Habitats and Biotopes - Developer Notes
Learnings
The difference between Shapefile and GeoJSON
A Shapefile is an old but still widely used GIS format created by ESRI. A Shapefile is not one file, it is at least 3–7 files with the same name. Shapefiles have limitations, here's two main ones
- Max attribute name length: 10 characters
- Only one geometry type per file
GeoJSON is a modern, text-based format (JSON) designed for web mapping.

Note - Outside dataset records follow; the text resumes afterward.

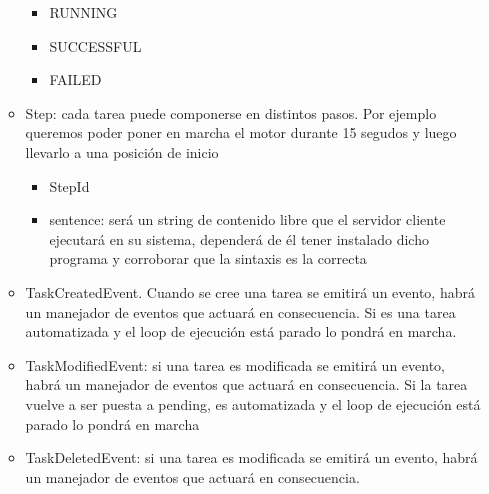 \begin{itemize}
\begin{itemize}
\begin{itemize}
            \item RUNNING
            \item SUCCESSFUL
            \item FAILED
        \end{itemize}
        \item Step: cada tarea puede componerse en distintos pasos. Por ejemplo queremos poder poner en marcha el motor durante 15 segudos y luego llevarlo a una posición de inicio
        \begin{itemize}
            \item StepId
            \item sentence: será un string de contenido libre que el servidor cliente ejecutará en su sistema, dependerá de él tener instalado dicho programa y corroborar que la sintaxis es la correcta
        \end{itemize}
        \item TaskCreatedEvent. Cuando se cree una tarea se emitirá un evento, habrá un manejador de eventos que actuará en consecuencia. Si es una tarea automatizada y el loop de ejecución está parado lo pondrá en marcha.
        \item TaskModifiedEvent: si una tarea es modificada se emitirá un evento, habrá un manejador de eventos que actuará en consecuencia. Si la tarea vuelve a ser puesta a pending, es automatizada y el loop de ejecución está parado lo pondrá en marcha
        \item TaskDeletedEvent: si una tarea es modificada se emitirá un evento, habrá un manejador de eventos que actuará en consecuencia.
    \end{itemize}

\end{itemize}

A single .geojson file contains:
- geometry
- attributes
- CRS (usually WGS84)
- everything together in one file
Tricks for working with WFS
Loading heavy WFS layers takes time. For good UX you want to use techniques such as
- load WMS initially as a preview then WFS when required e.g when minimum zoom level reached
- only load WFS when zoomed in enough
- load on map zoom and pan (when view changes).
- debounce WFS requests
- cancel in-flight WFS requests
- optional - cache tiles / sections - cache GeoJSON per “tile key” (e.g. a rounded bbox or a grid index)
You can clip WFS using a cql_filter(if its supported) e.g.

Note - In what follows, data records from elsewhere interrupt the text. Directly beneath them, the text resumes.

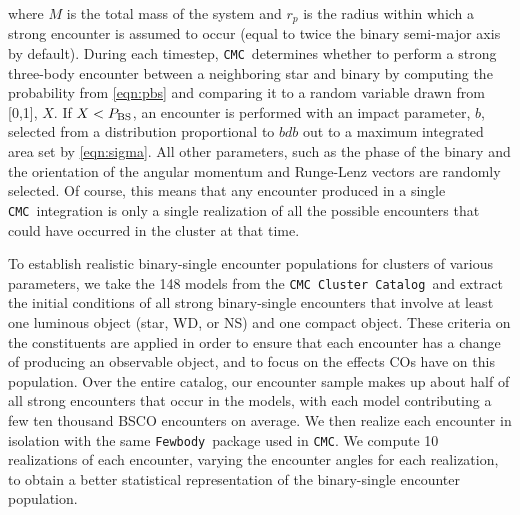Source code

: \documentclass[twocolumn]{aastex631}
\newcommand{\CMC}{\texttt{CMC}}
\newcommand{\CMCcat}{\texttt{CMC Cluster Catalog}}
\newcommand{\fewbody}{\texttt{Fewbody}}
\begin{document}
\noindent where $M$ is the total mass of the system and $r_p$ is the radius within which a strong encounter is assumed to occur (equal to twice the binary semi-major axis by default).  
During each timestep, \CMC\ determines whether to perform a strong three-body encounter between a neighboring star and binary by computing the probability from \ref{eqn:pbs} and comparing it to a random variable drawn from [0,1], $X$.  If $X < P_{\rm BS}$, an encounter is performed with an impact parameter, $b$, selected from a distribution proportional to $b db$ out to a maximum integrated area set by \ref{eqn:sigma}.  All other parameters, such as the phase of the binary and the orientation of the angular momentum and Runge-Lenz vectors are randomly selected.  Of course, this means that any encounter produced in a single \CMC\ integration is only a single realization of all the possible encounters that could have occurred in the cluster at that time.   %

To establish realistic binary-single encounter populations for clusters of various parameters, we take the 148 models from the \CMCcat\ and extract the initial conditions of all strong binary-single encounters that involve at least one luminous object (star, WD, or NS) and one compact object.
These criteria on the constituents are applied in order to ensure that each encounter has a change of producing an observable object, and to focus on the effects COs have on this population.
Over the entire catalog, our encounter sample makes up about half of all strong encounters that occur in the models, with each model contributing a few ten thousand BSCO encounters on average.
We then realize each encounter in isolation with the same \fewbody\ package used in \CMC.
We compute 10 realizations of each encounter, varying the encounter angles for each realization, to obtain a better statistical representation of the binary-single encounter population.
\end{document}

cql_filter=INTERSECTS(geom, SRID=4326;' + boundingPolygonWKT + ')'
or
"INTERSECTS(geom, SRID=4326;" + boundingPolygonWKT + ") AND BBOX(geom, " + bboxString + ", 'EPSG:4326')"
About biotope codes
Biotope codes found in surveys may be historical and not used today (not standard). Surveys may have used local extensions, preliminary draft codes, been commissioned before classification stabilised, contain surveryor shorthand or typos etc. All of this is common in ecological survey data. For example, The Intertidal Phase 1 Habitat Survey was:
JNNC Marine Habitat Classification for Britain and Ireland is here: https://mhc.jncc.gov.uk/
In the intertidal survey, f2004_code is the modern (JNCC) biotope identifier and "biotope" is the original survey code
Extracting Gwynedd only biotope data
This was just practicing using GDAL, but the application used WFS instead. The clipping below is to the Administrative gwynedd boundary, which excludes most intertidal & marine space (what we actually want). Perhaps there is a boundary for marine, but the generated layer would have been too big anyhow so used WFS instead.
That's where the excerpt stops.